After just a year or two of famine, Egypt was the only place around that had food left. And, sure enough, Joseph's brothers came to get food. Joseph could have demanded that his brothers repay him for abusing him, mistreating him, and selling him into slavery. But instead, Joseph forgave them -- he canceled their debt.
In your life, you will certainly be presented with situations in which you must choose either to try to force others to repay you for what they did to you or in which you can simply forgive them. Like Joseph, forgive!
No matter how hard you try, in a room that's completely dark, you'll never be able to see anything. Even if you know for sure that something is in the room, it's impossible to see it if the room is totally dark. You know it's there, but you just can't see it.
That's what faith is like. You may be absolutely confident that God loves you; however, during the difficult and dark times in life, you may not be able to see that love.

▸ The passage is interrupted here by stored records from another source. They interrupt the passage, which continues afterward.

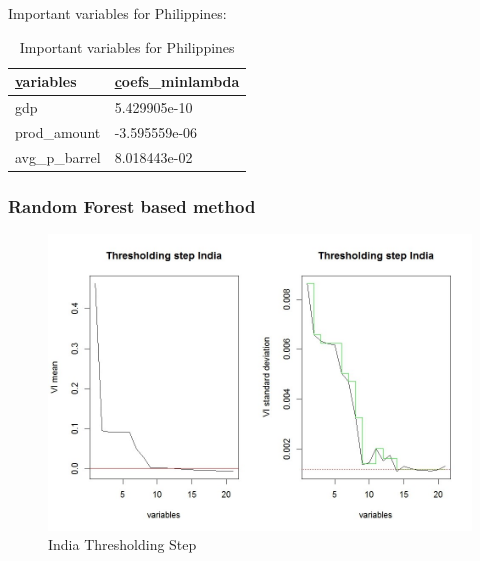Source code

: \documentclass[11pt]{article}
\begin{document}
Important variables for Philippines:

\FloatBarrier
\begin{table}[!htbp]
\centering
\begin{tabular}{ll}
\hline
{\ul variables} & {\ul coefs\_minlambda} \\ \hline
gdp             & 5.429905e-10           \\
prod\_amount    & -3.595559e-06          \\
avg\_p\_barrel  & 8.018443e-02          \\ \hline
\end{tabular}
\caption{Important variables for Philippines}
\label{table21}
\end{table}
\FloatBarrier

\newpage
\subsubsection{Random Forest based method}

\FloatBarrier
\begin{figure}[!htb]
\begin{center}
\includegraphics[scale=0.55]{F1.jpg}
\caption{India Thresholding Step}
\label{figure12}
\end{center}
\end{figure}
\FloatBarrier
\end{document}
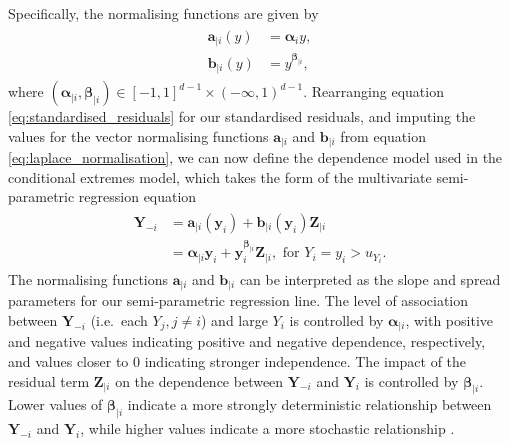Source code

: \documentclass{article}
\numberwithin{equation}{section}
\begin{document}
Specifically, the normalising functions are given by
\begin{align} \label{eq:laplace_normalisation}
  \begin{split}
    \bm{a}_{\mid i}(y) &= \bm{\alpha}_i y, \\
    \bm{b}_{\mid i}(y) &= y^{\bm{\beta}_{\mid i}}, 
  \end{split}
\end{align}
where $(\bm{\alpha}_{\mid i}, \bm{\beta}_{\mid i}) \in [-1, 1]^{d-1} \times (-\infty, 1)^{d-1}$. %
Rearranging equation \ref{eq:standardised_residuals} for our standardised residuals, and imputing the values for the vector normalising functions $\bm{a}_{\mid i}$ and $\bm{b}_{\mid i}$ from equation \ref{eq:laplace_normalisation}, we can now define the dependence model used in the conditional extremes model, which takes the form of the multivariate semi-parametric regression equation
\begin{align} \label{eq:ce_model}
  \begin{split}
    \bm{Y}_{-i} &= \bm{a}_{\mid i}(\bm{y}_i) + \bm{b}_{\mid i}(\bm{y}_i)\bm{Z}_{\mid i} \\
                &= \bm{\alpha}_{\mid i}\bm{y}_i + \bm{y}_i^{\bm{\beta}_{\mid i}}\bm{Z}_{\mid i}, \text{ for } Y_i = y_i > u_{Y_i}.
  \end{split}
\end{align}
The normalising functions $\bm{a}_{\mid i}$ and $\bm{b}_{\mid i}$ can be interpreted as the slope and spread parameters for our semi-parametric regression line.
The level of association between $\bm{Y}_{-i}$ (i.e.\ each $Y_j, j \ne i$) and large $Y_i$ is controlled by $\bm{\alpha}_{\mid i}$, with positive and negative values indicating positive and negative dependence, respectively, and values closer to 0 indicating stronger independence.
The impact of the residual term $\bm{Z}_{\mid i}$ on the dependence between $\bm{Y}_{-i}$ and $\bm{Y}_i$ is controlled by $\bm{\beta}_{\mid i}$.
Lower values of $\bm{\beta}_{\mid i}$ indicate a more strongly deterministic relationship between $\bm{Y}_{-i}$ and $\bm{Y}_i$, while higher values indicate a more stochastic relationship \citep{Winter2016}.
\end{document}
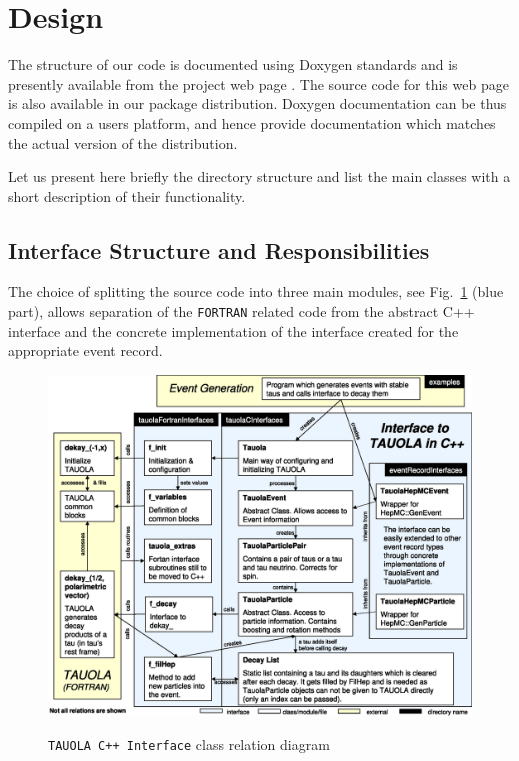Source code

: \documentclass[]{Tauola_interface_design}
\begin{document}
\section{Design}

The structure of our code is documented using Doxygen standards \cite{Doxygen} and is
presently available from the project web page \cite{tauolaC++}. The
source code for this web page is also available in our package
distribution.  Doxygen documentation can be thus compiled on a users
platform, and hence provide documentation which matches the actual version of the
distribution. 

Let us present here briefly the directory structure and list the main classes
with a short description of their functionality.

\subsection{Interface Structure and Responsibilities}
\label{sec:structure}

The choice of splitting the source code into three main modules, 
see Fig.~\ref{fig:design} (blue part),
allows separation of the {\tt FORTRAN} related code from the abstract C++ interface
and the concrete implementation of the interface created for the appropriate
event record.

\begin{figure}[h!]
\centering
\includegraphics[scale=0.6]{figures/tauola_interface_design.eps}
\label{fig:design}
\caption{{\tt TAUOLA C++ Interface} class relation diagram}
\end{figure}
\end{document}
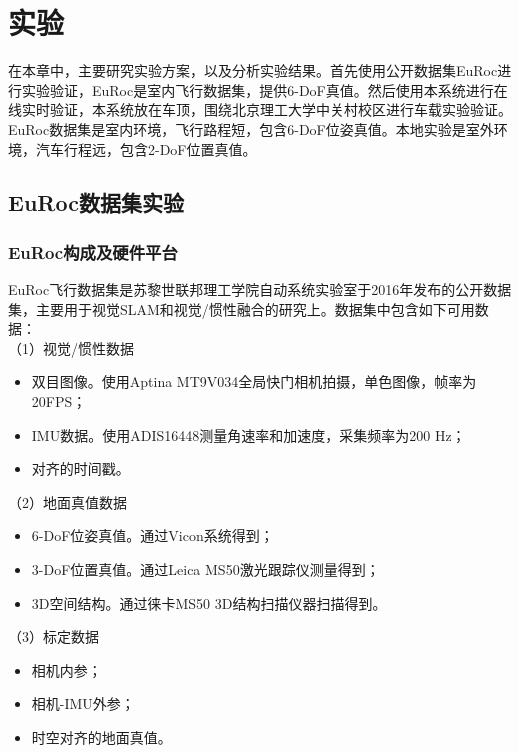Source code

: \chapter{实验}
\label{chap:5}
在本章中，主要研究实验方案，以及分析实验结果。首先使用公开数据集EuRoc进行实验验证，EuRoc是室内飞行数据集，提供6-DoF真值。然后使用本系统进行在线实时验证，本系统放在车顶，围绕北京理工大学中关村校区进行车载实验验证。EuRoc数据集是室内环境，飞行路程短，包含6-DoF位姿真值。本地实验是室外环境，汽车行程远，包含2-DoF位置真值。
\section{EuRoc数据集实验}
\subsection{EuRoc构成及硬件平台}
EuRoc飞行数据集是苏黎世联邦理工学院自动系统实验室于2016年发布的公开数据集，主要用于视觉SLAM和视觉/惯性融合的研究上。数据集中包含如下可用数据：\\
（1）视觉/惯性数据
\vspace{-0.26cm}
\begin{itemize}
	\setlength{\itemsep}{-5pt}
	\item 双目图像。使用Aptina MT9V034全局快门相机拍摄，单色图像，帧率为20FPS；
	\item IMU数据。使用ADIS16448测量角速率和加速度，采集频率为200 Hz；
	\item 对齐的时间戳。
\end{itemize}
\vspace{-0.26cm}
（2）地面真值数据
\vspace{-0.26cm}
\begin{itemize}
	\setlength{\itemsep}{-5pt }
	\item 6-DoF位姿真值。通过Vicon系统得到；
	\item 3-DoF位置真值。通过Leica MS50激光跟踪仪测量得到；
	\item 3D空间结构。通过徕卡MS50 3D结构扫描仪器扫描得到。
\end{itemize}
\vspace{-0.26cm}
（3）标定数据
\vspace{-0.26cm}
\begin{itemize}
	\setlength{\itemsep}{-5pt }
	\item 相机内参；
	\item 相机-IMU外参；
	\item 时空对齐的地面真值。
\end{itemize}
\vspace{-0.26cm}

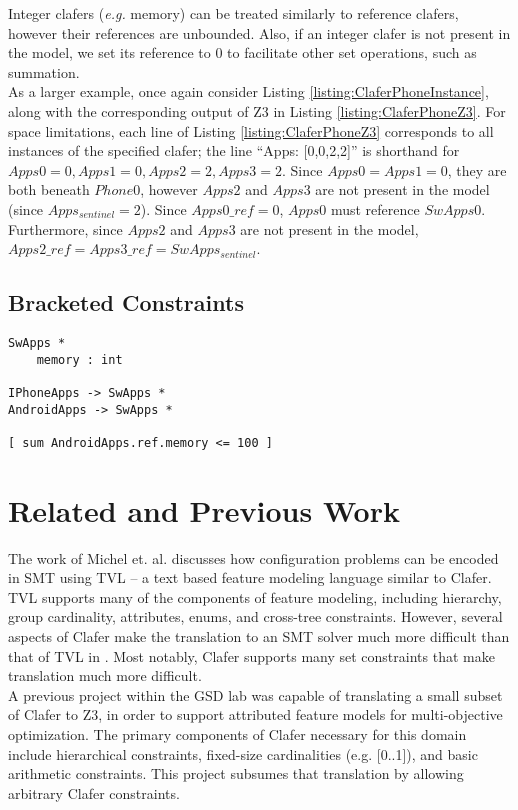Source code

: \documentclass{article}
\newcommand{\eg}{\emph{e.g.}\xspace}
\begin{document}
\indent Integer clafers (\eg memory) can be treated similarly to reference clafers, however their references are unbounded. Also, if an integer clafer is not present in the model, we set its reference to 0 to facilitate other set operations, such as summation. \\
\indent As a larger example, once again consider Listing \ref{listing:ClaferPhoneInstance}, along with the corresponding output of Z3 in Listing \ref{listing:ClaferPhoneZ3}. For space limitations, each line of Listing \ref{listing:ClaferPhoneZ3} corresponds to all instances of the specified clafer; the line ``Apps: [0,0,2,2]'' is shorthand for $Apps0 = 0, Apps1 = 0, Apps2 = 2, Apps3 = 2$. Since $Apps0 = Apps1 = 0$, they are both beneath $Phone0$, however $Apps2$ and $Apps3$ are not present in the model (since $Apps_{sentinel} = 2$). Since $Apps0\_ref = 0$, $Apps0$ must reference $SwApps0$. Furthermore, since $Apps2$ and $Apps3$ are not present in the model, $Apps2\_ref = Apps3\_ref = SwApps_{sentinel}$.

\subsection{Bracketed Constraints}

\begin{lstlisting}[language=clafer, caption=A more complex mobile phone specification in clafer., label={listing:ClaferMoreComplexSpec}]
SwApps *
	memory : int

IPhoneApps -> SwApps *	
AndroidApps -> SwApps *

[ sum AndroidApps.ref.memory <= 100 ]	
\end{lstlisting}%

\section{Related and Previous Work}
The work of Michel et. al. \cite{Michel2012} discusses how configuration problems can be encoded in SMT using TVL \cite{Classen2011} -- a text based feature modeling language similar to Clafer. TVL supports many of the components of feature modeling, including hierarchy, group cardinality, attributes, enums, and cross-tree constraints. However, several aspects of Clafer make the translation to an SMT solver much more difficult than that of TVL in \cite{Michel2012}. Most notably, Clafer supports many set constraints that make translation much more difficult. \\
\indent  A previous project \cite{Olaechea2013} within the GSD lab was capable of translating a small subset of Clafer to Z3, in order to support attributed feature models for multi-objective optimization. The primary components of Clafer necessary for this domain include hierarchical constraints, fixed-size cardinalities (e.g. [0..1]), and basic arithmetic constraints. This project subsumes that translation by allowing arbitrary Clafer constraints.
\end{document}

Hebrews 11:1 defines faith as being sure of what we hope for and certain of what we do not see. Even when you don't see God's love for you, you can still have faith that he loves you -- that is, you can be certain that he loves you, even though you don't see it.
During those "dark times" in your spiritual life, you may not be able to see God's love, his faithfulness, his grace, or his promises to you; however, don't lose your faith. Be certain of what [you] do not see.
One day, your faith will be sight.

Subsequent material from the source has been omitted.